Battlefront: part two
Half the rumors, that burst audibly amid guffaws, were only the product of the same bantering Honoré had endured on the train. They had orders to return to Paris, they had better start, then…pushing the cars back to Reims. No one had thought perhaps of inspecting the bridges…to see if they were still there. Or, the war chest had run empty…the rail trust would not extend further credit to the government.
“We will come to the aid of Bazaine, but it is a long walk to Metz. We will rescue him in good time.”
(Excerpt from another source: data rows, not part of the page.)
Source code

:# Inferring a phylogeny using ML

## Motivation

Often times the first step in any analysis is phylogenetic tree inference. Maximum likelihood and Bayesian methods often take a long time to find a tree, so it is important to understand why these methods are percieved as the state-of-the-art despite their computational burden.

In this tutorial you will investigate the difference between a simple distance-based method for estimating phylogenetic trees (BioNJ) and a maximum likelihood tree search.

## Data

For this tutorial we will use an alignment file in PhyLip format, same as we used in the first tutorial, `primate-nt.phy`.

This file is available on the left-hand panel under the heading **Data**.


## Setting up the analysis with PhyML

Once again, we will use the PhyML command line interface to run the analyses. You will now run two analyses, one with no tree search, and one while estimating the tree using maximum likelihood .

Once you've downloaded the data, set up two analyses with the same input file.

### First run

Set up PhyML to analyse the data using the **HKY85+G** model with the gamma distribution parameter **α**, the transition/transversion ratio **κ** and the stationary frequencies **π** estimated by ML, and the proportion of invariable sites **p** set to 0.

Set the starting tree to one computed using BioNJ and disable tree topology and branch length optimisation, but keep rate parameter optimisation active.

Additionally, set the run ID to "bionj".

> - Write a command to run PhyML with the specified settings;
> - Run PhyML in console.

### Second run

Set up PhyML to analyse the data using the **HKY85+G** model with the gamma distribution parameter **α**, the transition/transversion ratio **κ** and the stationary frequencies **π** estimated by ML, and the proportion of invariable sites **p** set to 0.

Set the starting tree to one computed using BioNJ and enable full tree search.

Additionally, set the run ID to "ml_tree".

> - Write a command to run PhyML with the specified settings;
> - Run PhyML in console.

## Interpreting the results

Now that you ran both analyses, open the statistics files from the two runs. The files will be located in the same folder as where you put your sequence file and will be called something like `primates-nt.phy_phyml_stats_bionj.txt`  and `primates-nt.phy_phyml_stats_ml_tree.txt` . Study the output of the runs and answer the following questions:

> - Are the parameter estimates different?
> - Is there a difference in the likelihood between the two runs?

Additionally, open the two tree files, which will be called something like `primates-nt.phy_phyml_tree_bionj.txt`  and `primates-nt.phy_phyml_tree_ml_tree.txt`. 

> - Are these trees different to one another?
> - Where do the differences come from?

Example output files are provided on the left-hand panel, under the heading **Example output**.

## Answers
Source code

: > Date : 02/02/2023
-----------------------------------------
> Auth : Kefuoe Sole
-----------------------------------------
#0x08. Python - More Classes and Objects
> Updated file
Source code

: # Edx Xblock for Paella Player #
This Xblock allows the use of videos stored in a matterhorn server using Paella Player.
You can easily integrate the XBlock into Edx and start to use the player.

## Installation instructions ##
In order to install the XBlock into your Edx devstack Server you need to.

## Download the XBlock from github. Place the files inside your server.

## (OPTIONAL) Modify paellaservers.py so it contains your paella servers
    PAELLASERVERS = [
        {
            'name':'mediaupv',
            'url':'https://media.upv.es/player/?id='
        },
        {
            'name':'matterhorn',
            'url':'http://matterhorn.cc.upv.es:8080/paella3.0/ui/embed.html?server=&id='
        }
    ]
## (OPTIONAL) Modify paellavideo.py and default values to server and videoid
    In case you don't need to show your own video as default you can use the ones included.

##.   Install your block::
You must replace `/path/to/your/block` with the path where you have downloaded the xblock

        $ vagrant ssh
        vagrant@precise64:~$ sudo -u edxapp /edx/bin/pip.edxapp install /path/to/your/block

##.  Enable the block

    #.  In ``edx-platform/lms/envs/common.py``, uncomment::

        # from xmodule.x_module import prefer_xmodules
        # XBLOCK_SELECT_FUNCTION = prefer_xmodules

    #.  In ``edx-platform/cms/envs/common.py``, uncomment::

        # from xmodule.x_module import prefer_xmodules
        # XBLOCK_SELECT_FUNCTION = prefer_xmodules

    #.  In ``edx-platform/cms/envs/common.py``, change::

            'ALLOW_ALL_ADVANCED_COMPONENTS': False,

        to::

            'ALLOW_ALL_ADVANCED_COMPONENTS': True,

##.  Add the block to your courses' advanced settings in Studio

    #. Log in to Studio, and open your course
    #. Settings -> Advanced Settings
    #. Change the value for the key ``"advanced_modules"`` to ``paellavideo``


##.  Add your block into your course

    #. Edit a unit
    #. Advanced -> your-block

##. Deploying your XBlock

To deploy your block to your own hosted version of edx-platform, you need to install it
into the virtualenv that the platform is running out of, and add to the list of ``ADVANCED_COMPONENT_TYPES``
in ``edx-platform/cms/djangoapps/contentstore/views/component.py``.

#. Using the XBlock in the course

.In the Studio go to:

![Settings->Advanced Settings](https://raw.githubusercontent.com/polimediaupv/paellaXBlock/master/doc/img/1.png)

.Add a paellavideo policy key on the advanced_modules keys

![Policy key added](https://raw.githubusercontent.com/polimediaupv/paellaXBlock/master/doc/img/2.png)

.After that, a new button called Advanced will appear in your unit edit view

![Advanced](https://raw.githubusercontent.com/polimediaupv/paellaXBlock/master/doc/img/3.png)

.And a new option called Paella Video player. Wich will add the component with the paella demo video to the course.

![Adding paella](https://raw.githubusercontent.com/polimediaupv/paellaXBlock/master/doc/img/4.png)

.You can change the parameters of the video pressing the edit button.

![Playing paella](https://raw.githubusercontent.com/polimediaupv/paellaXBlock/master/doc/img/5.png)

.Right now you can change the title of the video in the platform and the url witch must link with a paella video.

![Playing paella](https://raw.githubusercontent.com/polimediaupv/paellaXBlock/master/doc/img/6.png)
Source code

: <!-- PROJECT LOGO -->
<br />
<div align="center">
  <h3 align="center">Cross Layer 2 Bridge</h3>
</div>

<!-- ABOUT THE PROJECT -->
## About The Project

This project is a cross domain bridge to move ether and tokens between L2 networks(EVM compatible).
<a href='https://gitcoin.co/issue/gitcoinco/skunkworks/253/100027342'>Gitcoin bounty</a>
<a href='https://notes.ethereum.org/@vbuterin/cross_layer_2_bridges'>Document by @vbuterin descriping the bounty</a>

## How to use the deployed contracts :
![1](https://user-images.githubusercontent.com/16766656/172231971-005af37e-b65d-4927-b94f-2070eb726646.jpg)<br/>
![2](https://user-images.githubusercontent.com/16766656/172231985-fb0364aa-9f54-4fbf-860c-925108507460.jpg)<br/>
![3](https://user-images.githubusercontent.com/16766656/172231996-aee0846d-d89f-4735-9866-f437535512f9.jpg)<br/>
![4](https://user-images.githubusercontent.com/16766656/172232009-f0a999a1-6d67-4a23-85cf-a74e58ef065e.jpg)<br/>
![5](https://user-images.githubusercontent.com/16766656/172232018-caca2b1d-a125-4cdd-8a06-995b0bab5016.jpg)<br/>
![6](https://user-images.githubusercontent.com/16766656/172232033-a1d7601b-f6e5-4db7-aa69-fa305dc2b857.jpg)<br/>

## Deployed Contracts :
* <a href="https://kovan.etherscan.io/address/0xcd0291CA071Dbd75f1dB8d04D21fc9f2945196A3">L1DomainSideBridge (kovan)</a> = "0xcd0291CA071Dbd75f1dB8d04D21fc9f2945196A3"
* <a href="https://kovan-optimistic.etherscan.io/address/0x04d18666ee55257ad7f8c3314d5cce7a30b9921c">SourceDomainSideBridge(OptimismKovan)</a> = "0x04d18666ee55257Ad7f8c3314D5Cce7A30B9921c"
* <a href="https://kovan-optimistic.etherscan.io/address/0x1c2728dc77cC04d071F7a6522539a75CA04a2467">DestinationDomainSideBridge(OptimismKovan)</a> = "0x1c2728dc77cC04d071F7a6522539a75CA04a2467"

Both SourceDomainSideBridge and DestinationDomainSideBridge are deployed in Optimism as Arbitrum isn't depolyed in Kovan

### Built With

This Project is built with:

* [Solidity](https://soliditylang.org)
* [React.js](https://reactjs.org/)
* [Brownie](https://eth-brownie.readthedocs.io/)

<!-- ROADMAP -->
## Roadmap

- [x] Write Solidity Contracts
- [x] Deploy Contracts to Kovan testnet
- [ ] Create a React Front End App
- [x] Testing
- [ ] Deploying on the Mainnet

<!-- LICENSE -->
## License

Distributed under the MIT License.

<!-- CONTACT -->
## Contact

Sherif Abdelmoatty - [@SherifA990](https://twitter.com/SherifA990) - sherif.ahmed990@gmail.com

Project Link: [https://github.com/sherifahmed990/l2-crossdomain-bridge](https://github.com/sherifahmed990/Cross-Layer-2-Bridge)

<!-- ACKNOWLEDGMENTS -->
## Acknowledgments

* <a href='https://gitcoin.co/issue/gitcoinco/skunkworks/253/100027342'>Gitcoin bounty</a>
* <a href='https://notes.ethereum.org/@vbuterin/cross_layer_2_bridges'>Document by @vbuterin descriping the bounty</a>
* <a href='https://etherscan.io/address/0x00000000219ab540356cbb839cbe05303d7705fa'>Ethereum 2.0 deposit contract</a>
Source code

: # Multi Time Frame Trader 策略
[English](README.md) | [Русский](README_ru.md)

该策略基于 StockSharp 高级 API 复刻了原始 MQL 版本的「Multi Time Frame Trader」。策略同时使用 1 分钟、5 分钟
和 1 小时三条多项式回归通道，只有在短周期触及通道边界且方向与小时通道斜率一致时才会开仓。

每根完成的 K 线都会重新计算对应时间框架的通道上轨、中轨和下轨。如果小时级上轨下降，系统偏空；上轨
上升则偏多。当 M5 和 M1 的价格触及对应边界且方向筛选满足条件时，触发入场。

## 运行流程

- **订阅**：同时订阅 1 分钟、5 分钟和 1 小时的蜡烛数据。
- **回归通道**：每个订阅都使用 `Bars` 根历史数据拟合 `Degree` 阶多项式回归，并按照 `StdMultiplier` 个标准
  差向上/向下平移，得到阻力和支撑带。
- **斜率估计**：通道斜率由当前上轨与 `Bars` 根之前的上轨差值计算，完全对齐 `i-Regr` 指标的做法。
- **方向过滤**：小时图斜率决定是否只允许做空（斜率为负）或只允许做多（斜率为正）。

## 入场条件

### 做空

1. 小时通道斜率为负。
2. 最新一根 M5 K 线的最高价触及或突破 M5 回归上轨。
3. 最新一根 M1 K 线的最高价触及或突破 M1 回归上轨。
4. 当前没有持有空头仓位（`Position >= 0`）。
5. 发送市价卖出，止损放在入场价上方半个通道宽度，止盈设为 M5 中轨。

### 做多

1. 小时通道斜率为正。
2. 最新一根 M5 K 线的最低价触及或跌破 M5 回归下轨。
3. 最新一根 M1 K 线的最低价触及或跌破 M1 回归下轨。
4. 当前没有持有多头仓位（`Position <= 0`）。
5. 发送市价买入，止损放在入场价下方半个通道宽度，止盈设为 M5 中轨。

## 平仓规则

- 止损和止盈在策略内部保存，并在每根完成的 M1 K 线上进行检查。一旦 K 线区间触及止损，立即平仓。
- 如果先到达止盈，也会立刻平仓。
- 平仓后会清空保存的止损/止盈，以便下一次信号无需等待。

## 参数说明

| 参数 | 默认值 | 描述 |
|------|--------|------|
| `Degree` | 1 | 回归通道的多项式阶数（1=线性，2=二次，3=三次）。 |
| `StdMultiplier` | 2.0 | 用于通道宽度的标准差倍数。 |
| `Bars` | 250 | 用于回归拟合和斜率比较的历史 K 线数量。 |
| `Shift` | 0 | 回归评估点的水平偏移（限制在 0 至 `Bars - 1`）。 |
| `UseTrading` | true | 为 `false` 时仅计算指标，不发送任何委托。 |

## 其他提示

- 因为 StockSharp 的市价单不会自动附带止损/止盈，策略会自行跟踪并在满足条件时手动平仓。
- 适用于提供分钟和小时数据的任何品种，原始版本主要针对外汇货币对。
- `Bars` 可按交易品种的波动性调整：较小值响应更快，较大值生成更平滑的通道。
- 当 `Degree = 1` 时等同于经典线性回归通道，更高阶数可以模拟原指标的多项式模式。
Yet Honoré could tell for himself that battle was being waged not far from this place (its name, he had not yet learned; but close by, someone had said, stood the town of Sainte-Menehould). There was a smell in the air, something like a pot of beans that had boiled down and begun to scorch; puffs of black smoke rose, their fresh color fading into a lowering haze of grey. He could not guess how many meters off the guns were; the trees that lined the road blocked the horizon too well…but he could hear the boom of them, and would have been excited to see the fighting. He might even, though lacking any advisor to point the significance of the uniforms, and explain to him what the troops were doing, build a story from his own observations. If the tone were amateur, unschooled in the military science, this would be mitigated by the fact that his eyes had seen these things, and his (putative) critic’s had not.
He took a step…and felt himself pulled back with decision. A hand had slipped into the armhole of his waistcoat.
“Monsieur, we have an affair to discuss.”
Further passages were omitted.